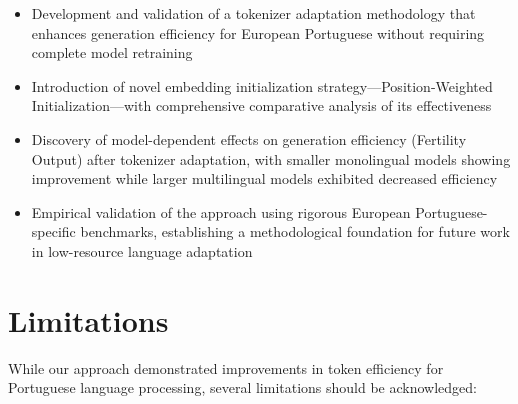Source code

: \begin{itemize}
    \item Development and validation of a tokenizer adaptation methodology that enhances generation efficiency for European Portuguese without requiring complete model retraining
    
    \item Introduction of novel embedding initialization strategy—Position-Weighted Initialization—with comprehensive comparative analysis of its effectiveness
    
    \item Discovery of model-dependent effects on generation efficiency (Fertility Output) after tokenizer adaptation, with smaller monolingual models showing improvement while larger multilingual models exhibited decreased efficiency
    
    \item Empirical validation of the approach using rigorous European Portuguese-specific benchmarks, establishing a methodological foundation for future work in low-resource language adaptation
\end{itemize}

\section{Limitations}
While our approach demonstrated improvements in token efficiency for Portuguese language processing, several limitations should be acknowledged:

Work to be completed → Give again, word for word, every line from the top of the data above to the line holding "of its effectiveness", inclusive, with the pictures left out.

Expected answer →
Source code

: \begin{itemize}
    \item Development and validation of a tokenizer adaptation methodology that enhances generation efficiency for European Portuguese without requiring complete model retraining
    
    \item Introduction of novel embedding initialization strategy—Position-Weighted Initialization—with comprehensive comparative analysis of its effectiveness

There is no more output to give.